The authorities have ordered a ban on civilian movement on the Jammu-Srinagar highway on Wednesdays and Sundays.
Awantipora: Shareefa Banu left with her ailing husband on Wednesday morning for Srinagar from their home in Awantipora town of south Kashmir’s Pulwama district.
Her husband, Ghulam Mohammad Kumar, is suffering from a neurological disease. He gets frequent strokes and his body keeps shivering due to the disease.
Kumar was working as a manual labourer before the disease caught him. With donations and help from neighbours, Banu took him to top hospitals in Kashmir, Delhi and Chandigarh, but doctors couldn’t come up with a cure.
Now the couple, in their mid-50s, travel over 30km every week on Wednesdays to the shrine of a popular Sufi mystic, Makhdoom Sahib, in Srinagar’s downtown.
People from different parts of the Valley visit the shrine and participate in night-long prayers on this one day of the week. For the couple, the night gives them relief and a hope that Kumar would be able to live a healthy normal life again.
As usual, the couple left from their home this Wednesday, but there was no public transport on the road. There was a desolation. But they were determined to visit the shrine. They managed to reach the highway in a private car.
They then kept seeking for a lift from ambulances, tourist cars and the other vehicles that were allowed to travel on the highway, but for nearly two hours no one stopped. They were delighted when a journalist stopped by.
For people like Banu and Kumar, the traffic ban on the highway is ridiculous and something they don’t care about.
“How can they block the road?” asks Bano, surprised and angry about the crisis. “My husband is dying and I will have to wait for the authorities to let us move on the highway as per their wish,” she says.
The authorities have ordered a ban on civilian movement on the Jammu-Srinagar highway, the main route in Kashmir, on Wednesdays and Sundays.
With only forces’ convoys allowed to move, the order is being compared to roads bans in Palestine.
The highway closure was imposed by the government following a suicide attack in Pulwama on a CRPF convoy that killed 40 paramilary jawans in February.
The ban has exempted ambulances, school buses, tourist vehicles and lawyers.
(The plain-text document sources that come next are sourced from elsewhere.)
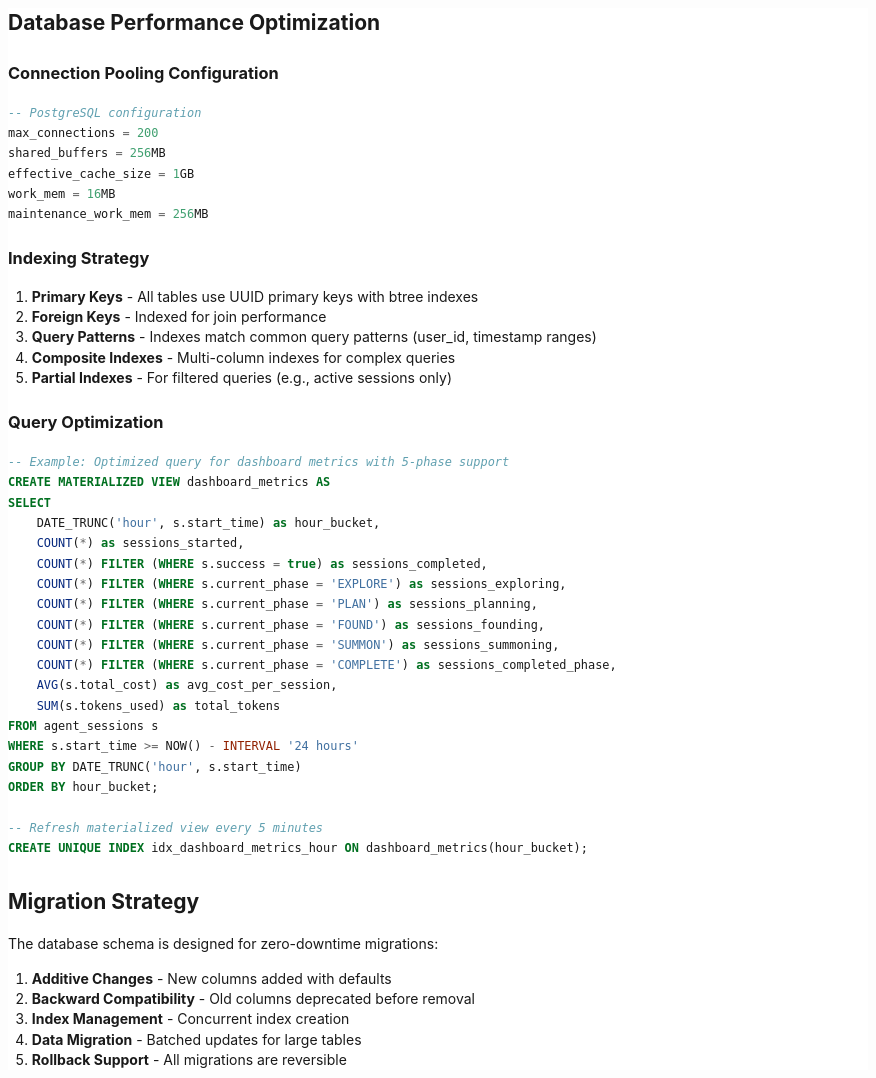 ## Database Performance Optimization

### Connection Pooling Configuration

```sql
-- PostgreSQL configuration
max_connections = 200
shared_buffers = 256MB
effective_cache_size = 1GB
work_mem = 16MB
maintenance_work_mem = 256MB
```

### Indexing Strategy

1. **Primary Keys** - All tables use UUID primary keys with btree indexes
2. **Foreign Keys** - Indexed for join performance
3. **Query Patterns** - Indexes match common query patterns (user_id, timestamp ranges)
4. **Composite Indexes** - Multi-column indexes for complex queries
5. **Partial Indexes** - For filtered queries (e.g., active sessions only)

### Query Optimization

```sql
-- Example: Optimized query for dashboard metrics with 5-phase support
CREATE MATERIALIZED VIEW dashboard_metrics AS
SELECT 
    DATE_TRUNC('hour', s.start_time) as hour_bucket,
    COUNT(*) as sessions_started,
    COUNT(*) FILTER (WHERE s.success = true) as sessions_completed,
    COUNT(*) FILTER (WHERE s.current_phase = 'EXPLORE') as sessions_exploring,
    COUNT(*) FILTER (WHERE s.current_phase = 'PLAN') as sessions_planning,
    COUNT(*) FILTER (WHERE s.current_phase = 'FOUND') as sessions_founding,
    COUNT(*) FILTER (WHERE s.current_phase = 'SUMMON') as sessions_summoning,
    COUNT(*) FILTER (WHERE s.current_phase = 'COMPLETE') as sessions_completed_phase,
    AVG(s.total_cost) as avg_cost_per_session,
    SUM(s.tokens_used) as total_tokens
FROM agent_sessions s
WHERE s.start_time >= NOW() - INTERVAL '24 hours'
GROUP BY DATE_TRUNC('hour', s.start_time)
ORDER BY hour_bucket;

-- Refresh materialized view every 5 minutes
CREATE UNIQUE INDEX idx_dashboard_metrics_hour ON dashboard_metrics(hour_bucket);
```

## Migration Strategy

The database schema is designed for zero-downtime migrations:

1. **Additive Changes** - New columns added with defaults
2. **Backward Compatibility** - Old columns deprecated before removal
3. **Index Management** - Concurrent index creation
4. **Data Migration** - Batched updates for large tables
5. **Rollback Support** - All migrations are reversible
Besides, magistrates have been deployed near checkpoints to give permission to people who they might consider to be in an emergency.
The magistrates were issuing permission by putting stamp impressions.
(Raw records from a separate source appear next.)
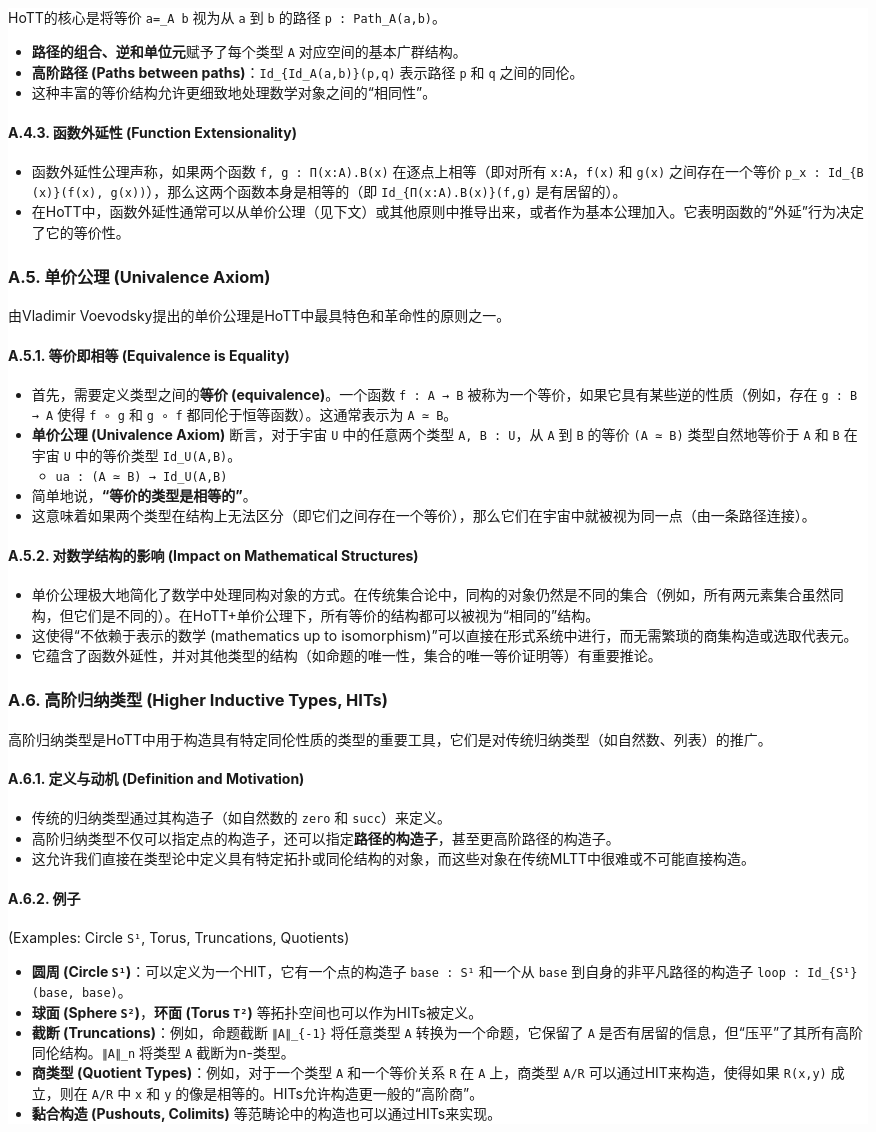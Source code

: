 HoTT的核心是将等价 `a=_A b` 视为从 `a` 到 `b` 的路径 `p : Path_A(a,b)`。

- **路径的组合、逆和单位元**赋予了每个类型 `A` 对应空间的基本广群结构。
- **高阶路径 (Paths between paths)**：`Id_{Id_A(a,b)}(p,q)` 表示路径 `p` 和 `q` 之间的同伦。
- 这种丰富的等价结构允许更细致地处理数学对象之间的“相同性”。

#### A.4.3. 函数外延性 (Function Extensionality)

- 函数外延性公理声称，如果两个函数 `f, g : Π(x:A).B(x)` 在逐点上相等（即对所有 `x:A`，`f(x)` 和 `g(x)` 之间存在一个等价 `p_x : Id_{B(x)}(f(x), g(x))`），那么这两个函数本身是相等的（即 `Id_{Π(x:A).B(x)}(f,g)` 是有居留的）。
- 在HoTT中，函数外延性通常可以从单价公理（见下文）或其他原则中推导出来，或者作为基本公理加入。它表明函数的“外延”行为决定了它的等价性。

### A.5. 单价公理 (Univalence Axiom)

由Vladimir Voevodsky提出的单价公理是HoTT中最具特色和革命性的原则之一。

#### A.5.1. 等价即相等 (Equivalence is Equality)

- 首先，需要定义类型之间的**等价 (equivalence)**。一个函数 `f : A → B` 被称为一个等价，如果它具有某些逆的性质（例如，存在 `g : B → A` 使得 `f ∘ g` 和 `g ∘ f` 都同伦于恒等函数）。这通常表示为 `A ≃ B`。
- **单价公理 (Univalence Axiom)** 断言，对于宇宙 `U` 中的任意两个类型 `A, B : U`，从 `A` 到 `B` 的等价 `(A ≃ B)` 类型自然地等价于 `A` 和 `B` 在宇宙 `U` 中的等价类型 `Id_U(A,B)`。
  - `ua : (A ≃ B) → Id_U(A,B)`
- 简单地说，**“等价的类型是相等的”**。
- 这意味着如果两个类型在结构上无法区分（即它们之间存在一个等价），那么它们在宇宙中就被视为同一点（由一条路径连接）。

#### A.5.2. 对数学结构的影响 (Impact on Mathematical Structures)

- 单价公理极大地简化了数学中处理同构对象的方式。在传统集合论中，同构的对象仍然是不同的集合（例如，所有两元素集合虽然同构，但它们是不同的）。在HoTT+单价公理下，所有等价的结构都可以被视为“相同的”结构。
- 这使得“不依赖于表示的数学 (mathematics up to isomorphism)”可以直接在形式系统中进行，而无需繁琐的商集构造或选取代表元。
- 它蕴含了函数外延性，并对其他类型的结构（如命题的唯一性，集合的唯一等价证明等）有重要推论。

### A.6. 高阶归纳类型 (Higher Inductive Types, HITs)

高阶归纳类型是HoTT中用于构造具有特定同伦性质的类型的重要工具，它们是对传统归纳类型（如自然数、列表）的推广。

#### A.6.1. 定义与动机 (Definition and Motivation)

- 传统的归纳类型通过其构造子（如自然数的 `zero` 和 `succ`）来定义。
- 高阶归纳类型不仅可以指定点的构造子，还可以指定**路径的构造子**，甚至更高阶路径的构造子。
- 这允许我们直接在类型论中定义具有特定拓扑或同伦结构的对象，而这些对象在传统MLTT中很难或不可能直接构造。

#### A.6.2. 例子

(Examples: Circle `S¹`, Torus, Truncations, Quotients)

- **圆周 (Circle `S¹`)**：可以定义为一个HIT，它有一个点的构造子 `base : S¹` 和一个从 `base` 到自身的非平凡路径的构造子 `loop : Id_{S¹}(base, base)`。
- **球面 (Sphere `S²`)**，**环面 (Torus `T²`)** 等拓扑空间也可以作为HITs被定义。
- **截断 (Truncations)**：例如，命题截断 `∥A∥_{-1}` 将任意类型 `A` 转换为一个命题，它保留了 `A` 是否有居留的信息，但“压平”了其所有高阶同伦结构。`∥A∥_n` 将类型 `A` 截断为n-类型。
- **商类型 (Quotient Types)**：例如，对于一个类型 `A` 和一个等价关系 `R` 在 `A` 上，商类型 `A/R` 可以通过HIT来构造，使得如果 `R(x,y)` 成立，则在 `A/R` 中 `x` 和 `y` 的像是相等的。HITs允许构造更一般的“高阶商”。
- **黏合构造 (Pushouts, Colimits)** 等范畴论中的构造也可以通过HITs来实现。

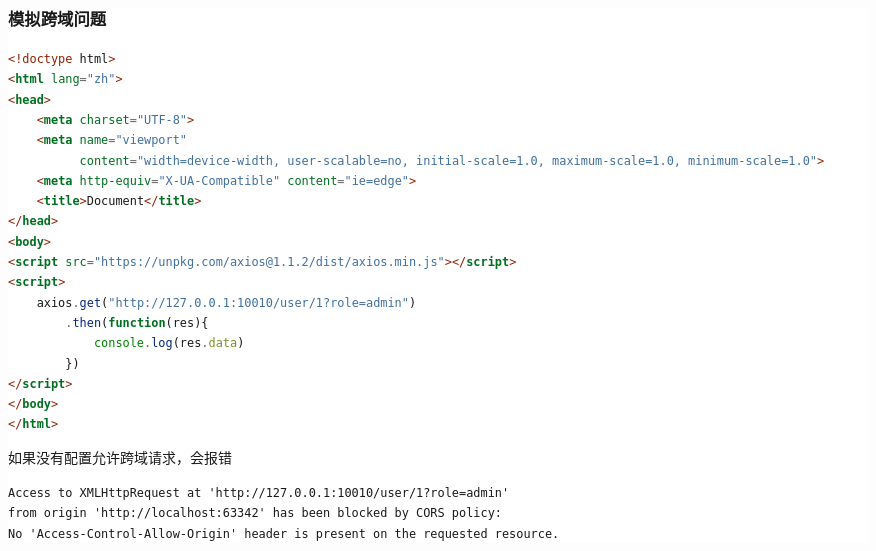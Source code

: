 ### 模拟跨域问题

```html
<!doctype html>
<html lang="zh">
<head>
    <meta charset="UTF-8">
    <meta name="viewport"
          content="width=device-width, user-scalable=no, initial-scale=1.0, maximum-scale=1.0, minimum-scale=1.0">
    <meta http-equiv="X-UA-Compatible" content="ie=edge">
    <title>Document</title>
</head>
<body>
<script src="https://unpkg.com/axios@1.1.2/dist/axios.min.js"></script>
<script>
    axios.get("http://127.0.0.1:10010/user/1?role=admin")
        .then(function(res){
            console.log(res.data)
        })
</script>
</body>
</html>
```

如果没有配置允许跨域请求，会报错
```
Access to XMLHttpRequest at 'http://127.0.0.1:10010/user/1?role=admin' 
from origin 'http://localhost:63342' has been blocked by CORS policy: 
No 'Access-Control-Allow-Origin' header is present on the requested resource.
```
When a professor from Islamic University of Science and Technology was stopped at a check-post, he could only move forward after getting a stamp on hand.
The administration has been maintaining that the ban will remain in force till the elections are over in the state. Even as the order mentions that on the rest of the days, no convoys of forces would ply on the highway, forces have been stopping traffic on the highway on the other days, as well.
Soon after the February-14 attack, the forces started stopping civilian traffic when their convoys are passing. The two-day ban order came on April 3.
Troops guarding the highway are saying that irrespective of the ban, they have been ordered to stop civilian traffic whenever convoys have to pass.
People like Bano, however, are unable to comprehend what is happening around. “Our life has been made a joke. Who blocks road like this,” she says.
On Wednesday, the Ministry of Home Affairs said the decision to ban movement of civilian traffic on the Jammu-Srinagar National Highway was a reasonable one to ensure safe movement of security forces.
“The state government of Jammu and Kashmir has already clarified in unambiguous terms, that out of seven days in a week, only reasonable restrictions have been imposed, that too for 12 hours, two days in a week,” said the ministry.
“This has been done to ensure safe movement of forces and at the same time minimising the inconvenience to public,” the MHA said.